I think my mom clung so tightly to me because my father died right after I was born. She needed the comfort, you know?

I'm also lucky that my immune system is like fort Knox, lol. I never get nothing but weird disorders nobody can dx or treat.

:rolleyes:

So I'm home alot too. But you know, you can tour the Louvre at home( online)? I checked that out... very cool, if you want to do that. I bet other museums are online too. And you can watch some movies, TV shows, and stuff like that. Just search em up. No germy people. And your bunny and iguana can come too - even better.

I like to set up my laptop with a movie in my bird room and watch a show with my birds once in a while. You wouldn't believe how much they enjoy that.

:)

They especially love the popcorn and stuff, lol.

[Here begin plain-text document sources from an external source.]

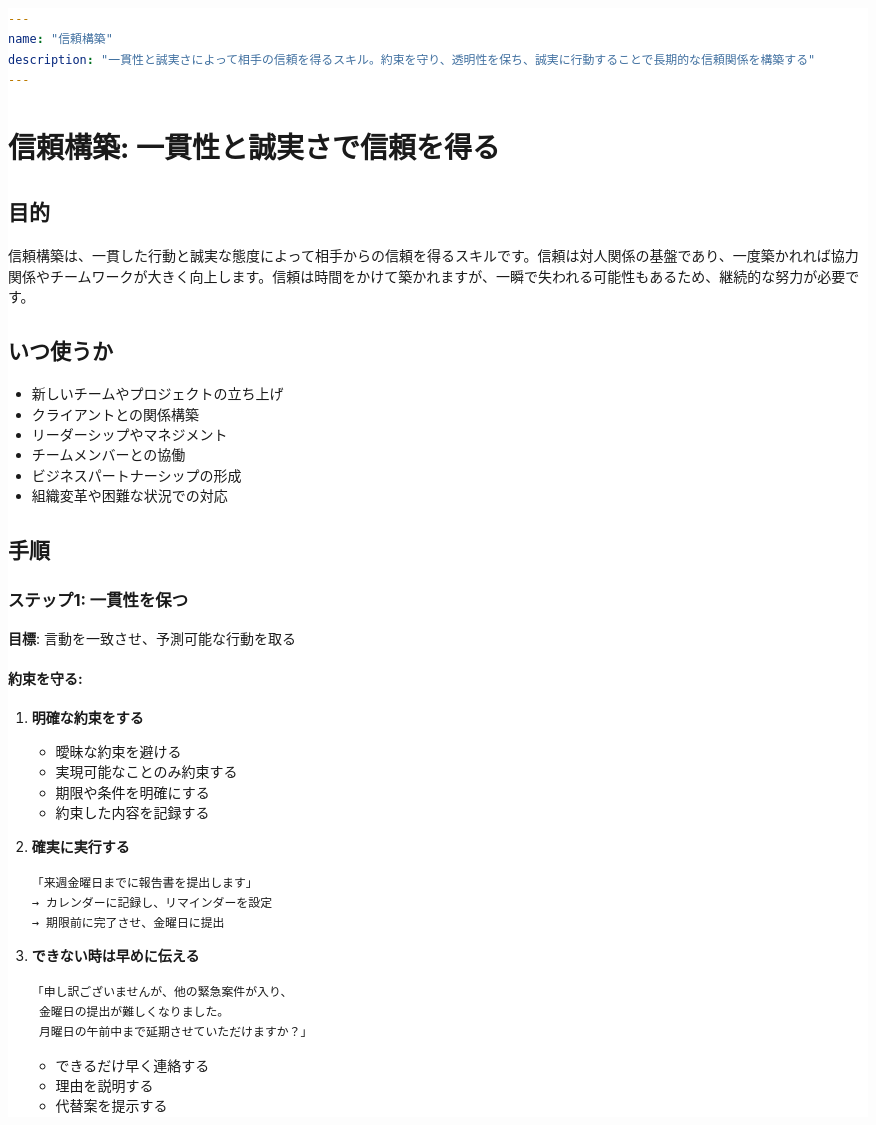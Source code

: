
 ```yaml
---
name: "信頼構築"
description: "一貫性と誠実さによって相手の信頼を得るスキル。約束を守り、透明性を保ち、誠実に行動することで長期的な信頼関係を構築する"
---
```


# 信頼構築: 一貫性と誠実さで信頼を得る

## 目的

信頼構築は、一貫した行動と誠実な態度によって相手からの信頼を得るスキルです。信頼は対人関係の基盤であり、一度築かれれば協力関係やチームワークが大きく向上します。信頼は時間をかけて築かれますが、一瞬で失われる可能性もあるため、継続的な努力が必要です。

## いつ使うか

- 新しいチームやプロジェクトの立ち上げ
- クライアントとの関係構築
- リーダーシップやマネジメント
- チームメンバーとの協働
- ビジネスパートナーシップの形成
- 組織変革や困難な状況での対応

## 手順

### ステップ1: 一貫性を保つ

**目標**: 言動を一致させ、予測可能な行動を取る

#### 約束を守る:

1. **明確な約束をする**
   - 曖昧な約束を避ける
   - 実現可能なことのみ約束する
   - 期限や条件を明確にする
   - 約束した内容を記録する

2. **確実に実行する**
   ```
   「来週金曜日までに報告書を提出します」
   → カレンダーに記録し、リマインダーを設定
   → 期限前に完了させ、金曜日に提出
   ```

3. **できない時は早めに伝える**
   ```
   「申し訳ございませんが、他の緊急案件が入り、
    金曜日の提出が難しくなりました。
    月曜日の午前中まで延期させていただけますか？」
   ```
   - できるだけ早く連絡する
   - 理由を説明する
   - 代替案を提示する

The dogs don't care about these things, but birds love Pirate movies.
:p

Wiix 05-21-2008 04:49 PM

I found something recently that is kind of fun, name pictures for Google. It's fun when you first begin but you do run out of ideas after a while but you can always go back again when you are rested: http://images.google.com/imagelabeler/

lor 05-21-2008 07:18 PM

I just read the posts by Wiix & Baxter. Wiix, I have epilepsy. Do you know or think you do? Either way, you should see your neurologist. Maybe he can find a certain thing that needs looking at, to help you 'feel better' and you then can try different meds to help you. Also, I know what it's like to 'not have a mom'. My mom died of cancer 3 months before my 9th birthday. But perhaps you'd say it's worse to have a mom who doesn't seem to care. I was too embarrassed to ask my dad 'girl stuff' & a mom coulda helped. All sorts of little things. When I was going to get married, so was my GF. Her, her mom & I went to the bridal salon when she tried on her dress, when she was putting it on & said "Here mom, hold my watch" I started to cry cuz I knew I'd never be saying that to my mom. I'm home alone alot too. (BTW, I'm 50) Mostly my kids are at school, work or out w/friends and I can't look forward to my DH coming home cuz many times he is out of town. (June 2 he starts his longest trip....till mid. Sept. Only able to come home every other weekend.) I don't drive & as I said, my kids are usually not home to take me places. So I go without. I too am close my one of my dogs. One mostly lays on the coach all day but my other one is great. She is so soft, like my big live stuffed animal. I talk to both of them too. I had a terrible ache in my head & it hurt so much, they looked & knew something was wrong, your pets can 'read you'. Cheer up hun.